Expert View: Alastair Woodgate wonders what the market will have in store in 2017
PUBLISHED: 09:25 16 January 2017 | UPDATED: 11:36 16 January 2017
There were two significant influences on the housing market in 2016: the introduction of a higher rate of stamp duty on second homes and the Brexit poll which triggered uncertainty in the market that will linger into 2017.
But nationally, house prices were still up by 6.9 per cent. What will 2017 have in store?
Much is written about the luxury end of the market but this isn’t the important sector as we head into 2017. First-time buyers underpin the housing market. So how will they fare?
There’s now a better chance of getting on the property ladder than for many years. Interest rates remain low, mortgage lenders are keen to lend and stamp duty changes have reduced the number of buy-to-let investors.
But buying will remain a challenge in our district where prices are historically high and where first-time buyers may find it even harder to raise sufficient deposits, despite higher than average earnings.

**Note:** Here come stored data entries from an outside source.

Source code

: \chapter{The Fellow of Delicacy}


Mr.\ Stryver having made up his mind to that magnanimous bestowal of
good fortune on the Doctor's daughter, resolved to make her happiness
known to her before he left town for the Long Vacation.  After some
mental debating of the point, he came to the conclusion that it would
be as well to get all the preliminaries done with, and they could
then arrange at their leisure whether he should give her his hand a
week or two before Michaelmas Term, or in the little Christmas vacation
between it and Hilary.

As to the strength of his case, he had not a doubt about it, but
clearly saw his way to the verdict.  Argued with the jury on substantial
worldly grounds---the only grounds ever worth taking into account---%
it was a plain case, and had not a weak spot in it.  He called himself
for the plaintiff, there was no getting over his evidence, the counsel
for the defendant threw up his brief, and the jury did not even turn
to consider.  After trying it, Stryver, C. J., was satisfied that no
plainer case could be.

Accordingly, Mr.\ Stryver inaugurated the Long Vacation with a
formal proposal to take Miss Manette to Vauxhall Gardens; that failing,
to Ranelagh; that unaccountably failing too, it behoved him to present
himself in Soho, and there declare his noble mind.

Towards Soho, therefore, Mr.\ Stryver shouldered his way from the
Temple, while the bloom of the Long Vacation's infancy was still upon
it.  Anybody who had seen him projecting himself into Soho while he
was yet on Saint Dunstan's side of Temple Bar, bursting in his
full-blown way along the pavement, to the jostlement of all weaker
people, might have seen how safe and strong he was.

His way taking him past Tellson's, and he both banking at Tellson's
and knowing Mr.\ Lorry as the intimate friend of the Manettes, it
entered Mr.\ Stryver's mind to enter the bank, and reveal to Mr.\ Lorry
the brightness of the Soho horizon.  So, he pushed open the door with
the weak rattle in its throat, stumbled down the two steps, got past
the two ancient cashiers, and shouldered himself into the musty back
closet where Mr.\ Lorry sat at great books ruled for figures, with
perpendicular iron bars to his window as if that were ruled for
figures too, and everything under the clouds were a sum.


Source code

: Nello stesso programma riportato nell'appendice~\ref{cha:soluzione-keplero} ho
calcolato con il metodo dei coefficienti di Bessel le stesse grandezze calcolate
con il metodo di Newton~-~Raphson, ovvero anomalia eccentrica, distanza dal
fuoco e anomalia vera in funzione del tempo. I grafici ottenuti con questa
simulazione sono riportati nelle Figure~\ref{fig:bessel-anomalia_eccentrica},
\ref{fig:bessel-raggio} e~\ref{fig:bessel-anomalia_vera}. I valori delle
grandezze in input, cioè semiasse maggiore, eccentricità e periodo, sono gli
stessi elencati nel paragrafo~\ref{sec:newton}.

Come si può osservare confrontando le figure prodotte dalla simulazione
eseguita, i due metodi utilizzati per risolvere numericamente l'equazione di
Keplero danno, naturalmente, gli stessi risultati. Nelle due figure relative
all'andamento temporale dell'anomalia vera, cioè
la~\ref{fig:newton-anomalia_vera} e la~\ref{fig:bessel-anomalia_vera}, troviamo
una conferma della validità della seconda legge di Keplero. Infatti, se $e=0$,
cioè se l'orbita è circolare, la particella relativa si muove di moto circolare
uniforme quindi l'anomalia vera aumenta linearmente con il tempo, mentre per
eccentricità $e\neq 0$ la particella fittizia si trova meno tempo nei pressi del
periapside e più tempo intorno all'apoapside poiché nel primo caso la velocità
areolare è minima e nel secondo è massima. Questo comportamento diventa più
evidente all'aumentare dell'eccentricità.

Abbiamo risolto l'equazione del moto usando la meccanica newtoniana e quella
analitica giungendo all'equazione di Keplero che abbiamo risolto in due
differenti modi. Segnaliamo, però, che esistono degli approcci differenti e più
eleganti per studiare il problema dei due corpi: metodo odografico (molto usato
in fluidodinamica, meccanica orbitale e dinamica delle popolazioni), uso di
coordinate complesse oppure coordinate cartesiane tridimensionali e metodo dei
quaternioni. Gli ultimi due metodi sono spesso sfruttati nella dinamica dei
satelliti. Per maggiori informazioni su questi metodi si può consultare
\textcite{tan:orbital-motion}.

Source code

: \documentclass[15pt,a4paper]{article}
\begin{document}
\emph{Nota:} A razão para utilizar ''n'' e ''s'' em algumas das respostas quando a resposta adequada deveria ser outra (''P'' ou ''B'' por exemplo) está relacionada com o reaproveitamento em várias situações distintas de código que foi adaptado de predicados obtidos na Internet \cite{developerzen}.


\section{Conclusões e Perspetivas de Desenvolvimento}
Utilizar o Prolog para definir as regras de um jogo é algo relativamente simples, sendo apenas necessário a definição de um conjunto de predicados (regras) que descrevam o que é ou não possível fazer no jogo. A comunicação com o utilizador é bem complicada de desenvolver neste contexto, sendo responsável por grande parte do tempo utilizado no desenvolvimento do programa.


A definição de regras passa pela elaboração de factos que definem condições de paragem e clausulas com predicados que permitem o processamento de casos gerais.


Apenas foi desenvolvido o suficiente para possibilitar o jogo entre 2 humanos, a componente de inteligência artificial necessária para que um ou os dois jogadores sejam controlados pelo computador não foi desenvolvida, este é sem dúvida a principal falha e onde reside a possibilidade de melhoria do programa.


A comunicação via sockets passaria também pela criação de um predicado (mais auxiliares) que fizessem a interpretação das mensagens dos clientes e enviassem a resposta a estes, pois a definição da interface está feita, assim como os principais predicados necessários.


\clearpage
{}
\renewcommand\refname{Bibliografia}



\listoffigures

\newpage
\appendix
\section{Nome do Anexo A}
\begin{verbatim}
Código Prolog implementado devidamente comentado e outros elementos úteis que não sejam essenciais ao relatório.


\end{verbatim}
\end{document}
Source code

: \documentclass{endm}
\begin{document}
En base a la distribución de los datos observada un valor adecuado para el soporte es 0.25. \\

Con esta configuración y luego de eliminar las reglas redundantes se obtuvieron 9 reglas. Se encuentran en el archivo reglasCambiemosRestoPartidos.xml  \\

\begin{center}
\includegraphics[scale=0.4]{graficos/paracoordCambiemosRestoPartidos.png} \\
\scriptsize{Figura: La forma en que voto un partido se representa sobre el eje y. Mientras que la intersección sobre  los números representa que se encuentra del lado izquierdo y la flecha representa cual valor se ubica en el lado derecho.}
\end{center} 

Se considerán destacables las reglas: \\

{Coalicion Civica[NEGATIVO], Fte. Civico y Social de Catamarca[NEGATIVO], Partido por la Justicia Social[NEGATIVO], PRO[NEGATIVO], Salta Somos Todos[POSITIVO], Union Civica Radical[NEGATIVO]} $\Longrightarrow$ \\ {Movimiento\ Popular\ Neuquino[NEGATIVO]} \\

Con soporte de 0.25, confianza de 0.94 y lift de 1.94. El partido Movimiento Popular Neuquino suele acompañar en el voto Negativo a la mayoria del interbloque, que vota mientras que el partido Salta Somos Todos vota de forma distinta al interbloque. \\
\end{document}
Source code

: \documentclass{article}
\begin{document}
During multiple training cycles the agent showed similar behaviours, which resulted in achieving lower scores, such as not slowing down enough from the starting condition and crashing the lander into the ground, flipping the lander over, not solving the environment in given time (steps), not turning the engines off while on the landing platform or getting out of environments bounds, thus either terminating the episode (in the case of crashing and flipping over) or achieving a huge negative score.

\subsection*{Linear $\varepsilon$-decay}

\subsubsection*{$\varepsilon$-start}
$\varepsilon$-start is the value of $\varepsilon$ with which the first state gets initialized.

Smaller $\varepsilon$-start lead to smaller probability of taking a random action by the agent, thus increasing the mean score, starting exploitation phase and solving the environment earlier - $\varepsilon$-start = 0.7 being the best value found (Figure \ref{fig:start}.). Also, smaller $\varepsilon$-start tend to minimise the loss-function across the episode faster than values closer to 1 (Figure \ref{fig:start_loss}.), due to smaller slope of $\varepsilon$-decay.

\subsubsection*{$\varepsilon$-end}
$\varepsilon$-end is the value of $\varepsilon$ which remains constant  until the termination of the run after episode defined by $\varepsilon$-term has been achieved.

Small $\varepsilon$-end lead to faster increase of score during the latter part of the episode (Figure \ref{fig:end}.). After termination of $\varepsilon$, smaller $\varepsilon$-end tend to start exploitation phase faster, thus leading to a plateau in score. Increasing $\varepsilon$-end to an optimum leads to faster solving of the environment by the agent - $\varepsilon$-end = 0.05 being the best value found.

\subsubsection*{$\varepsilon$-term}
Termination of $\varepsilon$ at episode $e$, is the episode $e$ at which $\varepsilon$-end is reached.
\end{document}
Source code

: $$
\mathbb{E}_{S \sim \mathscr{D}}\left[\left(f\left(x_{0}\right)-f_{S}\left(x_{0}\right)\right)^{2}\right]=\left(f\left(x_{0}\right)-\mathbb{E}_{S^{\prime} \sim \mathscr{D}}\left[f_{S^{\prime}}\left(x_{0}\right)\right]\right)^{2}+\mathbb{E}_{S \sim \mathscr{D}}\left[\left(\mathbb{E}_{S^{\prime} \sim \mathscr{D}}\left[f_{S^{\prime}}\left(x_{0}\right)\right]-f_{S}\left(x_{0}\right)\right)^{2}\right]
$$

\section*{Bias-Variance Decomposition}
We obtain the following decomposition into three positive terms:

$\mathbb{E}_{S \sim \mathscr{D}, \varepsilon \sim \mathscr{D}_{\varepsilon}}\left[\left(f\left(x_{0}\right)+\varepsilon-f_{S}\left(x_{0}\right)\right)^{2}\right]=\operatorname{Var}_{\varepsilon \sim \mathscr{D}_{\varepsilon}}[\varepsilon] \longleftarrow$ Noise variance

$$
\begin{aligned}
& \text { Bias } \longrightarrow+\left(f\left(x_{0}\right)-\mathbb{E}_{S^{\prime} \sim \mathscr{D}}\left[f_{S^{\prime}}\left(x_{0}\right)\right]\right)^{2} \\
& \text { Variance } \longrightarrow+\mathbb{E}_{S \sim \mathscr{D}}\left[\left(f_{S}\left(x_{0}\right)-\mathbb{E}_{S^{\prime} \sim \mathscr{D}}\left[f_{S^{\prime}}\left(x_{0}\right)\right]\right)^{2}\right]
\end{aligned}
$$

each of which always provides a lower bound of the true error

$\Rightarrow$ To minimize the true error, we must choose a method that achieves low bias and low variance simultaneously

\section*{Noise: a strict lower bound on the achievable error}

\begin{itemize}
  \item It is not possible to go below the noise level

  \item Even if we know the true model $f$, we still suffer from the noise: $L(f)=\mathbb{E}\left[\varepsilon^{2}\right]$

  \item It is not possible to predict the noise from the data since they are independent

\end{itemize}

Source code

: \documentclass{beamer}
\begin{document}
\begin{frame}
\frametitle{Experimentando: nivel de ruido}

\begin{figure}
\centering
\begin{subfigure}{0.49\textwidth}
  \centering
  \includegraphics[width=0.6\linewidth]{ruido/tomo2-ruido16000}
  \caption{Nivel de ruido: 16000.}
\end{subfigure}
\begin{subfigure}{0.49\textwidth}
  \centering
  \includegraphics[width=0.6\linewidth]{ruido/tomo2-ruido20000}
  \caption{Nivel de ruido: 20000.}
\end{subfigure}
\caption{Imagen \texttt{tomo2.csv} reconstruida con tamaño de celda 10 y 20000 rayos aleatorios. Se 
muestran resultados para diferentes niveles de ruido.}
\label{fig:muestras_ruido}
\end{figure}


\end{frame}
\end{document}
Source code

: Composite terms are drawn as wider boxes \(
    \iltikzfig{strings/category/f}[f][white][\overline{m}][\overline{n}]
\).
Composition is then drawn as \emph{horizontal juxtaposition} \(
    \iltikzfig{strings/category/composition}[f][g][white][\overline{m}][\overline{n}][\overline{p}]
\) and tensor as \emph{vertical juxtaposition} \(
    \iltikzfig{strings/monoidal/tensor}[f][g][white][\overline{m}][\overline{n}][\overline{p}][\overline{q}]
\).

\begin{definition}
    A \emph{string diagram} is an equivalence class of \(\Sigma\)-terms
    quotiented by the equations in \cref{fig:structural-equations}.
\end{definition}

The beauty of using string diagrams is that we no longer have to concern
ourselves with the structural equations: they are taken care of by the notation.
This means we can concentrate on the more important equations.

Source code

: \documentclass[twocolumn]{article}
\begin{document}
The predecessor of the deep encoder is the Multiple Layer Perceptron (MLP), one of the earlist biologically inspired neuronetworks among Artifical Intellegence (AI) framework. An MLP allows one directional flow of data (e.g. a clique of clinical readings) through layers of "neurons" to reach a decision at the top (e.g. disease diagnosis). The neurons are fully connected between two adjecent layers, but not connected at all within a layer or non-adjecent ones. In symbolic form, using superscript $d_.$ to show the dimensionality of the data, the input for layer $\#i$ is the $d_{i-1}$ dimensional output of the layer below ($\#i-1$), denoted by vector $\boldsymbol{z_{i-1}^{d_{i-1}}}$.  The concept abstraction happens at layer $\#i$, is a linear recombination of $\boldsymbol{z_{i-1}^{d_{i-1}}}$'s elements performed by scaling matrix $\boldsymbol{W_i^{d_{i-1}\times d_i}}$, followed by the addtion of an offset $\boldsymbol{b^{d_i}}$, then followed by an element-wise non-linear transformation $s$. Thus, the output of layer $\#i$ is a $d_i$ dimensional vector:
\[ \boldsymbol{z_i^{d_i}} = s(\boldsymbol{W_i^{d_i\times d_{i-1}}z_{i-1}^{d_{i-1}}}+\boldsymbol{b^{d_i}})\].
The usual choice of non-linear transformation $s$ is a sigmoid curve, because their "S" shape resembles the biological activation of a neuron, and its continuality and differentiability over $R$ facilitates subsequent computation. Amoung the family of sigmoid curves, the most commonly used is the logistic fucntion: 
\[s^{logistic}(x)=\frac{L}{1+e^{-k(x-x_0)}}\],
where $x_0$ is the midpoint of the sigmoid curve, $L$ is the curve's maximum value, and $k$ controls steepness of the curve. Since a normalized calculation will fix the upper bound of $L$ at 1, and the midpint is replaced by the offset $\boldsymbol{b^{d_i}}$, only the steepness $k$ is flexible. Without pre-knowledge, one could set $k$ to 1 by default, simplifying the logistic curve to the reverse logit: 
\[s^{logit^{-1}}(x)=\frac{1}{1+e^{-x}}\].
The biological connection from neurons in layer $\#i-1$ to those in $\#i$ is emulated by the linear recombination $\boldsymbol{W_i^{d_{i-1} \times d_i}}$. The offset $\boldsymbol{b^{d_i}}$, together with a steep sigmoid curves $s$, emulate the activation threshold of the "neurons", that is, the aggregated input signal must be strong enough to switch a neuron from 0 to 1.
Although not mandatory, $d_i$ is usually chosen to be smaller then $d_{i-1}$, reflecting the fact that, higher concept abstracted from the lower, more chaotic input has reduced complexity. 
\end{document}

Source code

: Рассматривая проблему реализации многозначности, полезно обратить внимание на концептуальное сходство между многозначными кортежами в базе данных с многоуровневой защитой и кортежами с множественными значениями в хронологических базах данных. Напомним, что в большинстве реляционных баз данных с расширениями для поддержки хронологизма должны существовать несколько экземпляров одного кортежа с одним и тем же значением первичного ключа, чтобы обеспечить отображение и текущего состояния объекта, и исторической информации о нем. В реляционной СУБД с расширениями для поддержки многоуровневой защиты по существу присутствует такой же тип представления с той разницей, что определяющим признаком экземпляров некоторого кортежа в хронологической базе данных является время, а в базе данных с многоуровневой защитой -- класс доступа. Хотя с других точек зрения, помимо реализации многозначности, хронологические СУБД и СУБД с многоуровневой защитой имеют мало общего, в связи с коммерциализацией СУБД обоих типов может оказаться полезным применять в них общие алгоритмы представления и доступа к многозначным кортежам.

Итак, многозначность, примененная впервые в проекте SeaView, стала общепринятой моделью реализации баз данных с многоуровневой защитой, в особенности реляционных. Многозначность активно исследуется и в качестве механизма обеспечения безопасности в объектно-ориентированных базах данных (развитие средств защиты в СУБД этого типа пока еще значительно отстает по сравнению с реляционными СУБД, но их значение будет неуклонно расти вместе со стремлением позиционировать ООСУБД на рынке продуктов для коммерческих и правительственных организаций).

Relentless rises in house prices have contributed to a huge squeeze on home ownership rates among the under-25s. In two decades, the proportion of young people owning their home has fallen from 46 per cent to just 20 per cent, while property prices have soared by 475 per cent.
In 2016, 190,000 homes were built in England but there’s a need for 300,000 homes a year. Proposals for 14 new garden villages and three garden towns will create 48,000 new homes, but the effects won’t be felt in 2017 and won’t impact on the market locally.
So the supply problem will persist and that will sustain house prices, which, in our region, have defied the worst predictions in the light of the EU referendum.
For 2017, most experts think growth will slow but remain positive, with increases of around 2-3 per cent. This growth will come because demand for housing remains well above supply.
So affordability will remain very much to the fore, creating difficulties for first-time buyers whose incomes may fall in real terms. Many will continue to rely on the Bank of Mum and Dad for help with raising a mortgage deposit, while others will look to Help-to-Buy schemes.
So it seems unlikely that 2017 will see a swift solution emerge. If 2016 is anything to go by there will be lots of surprises.
But one thing never changes: people will still want roofs over their heads and more affordable homes will be required, particularly for first-time buyers. In the world of housing, that is where government energies must lie.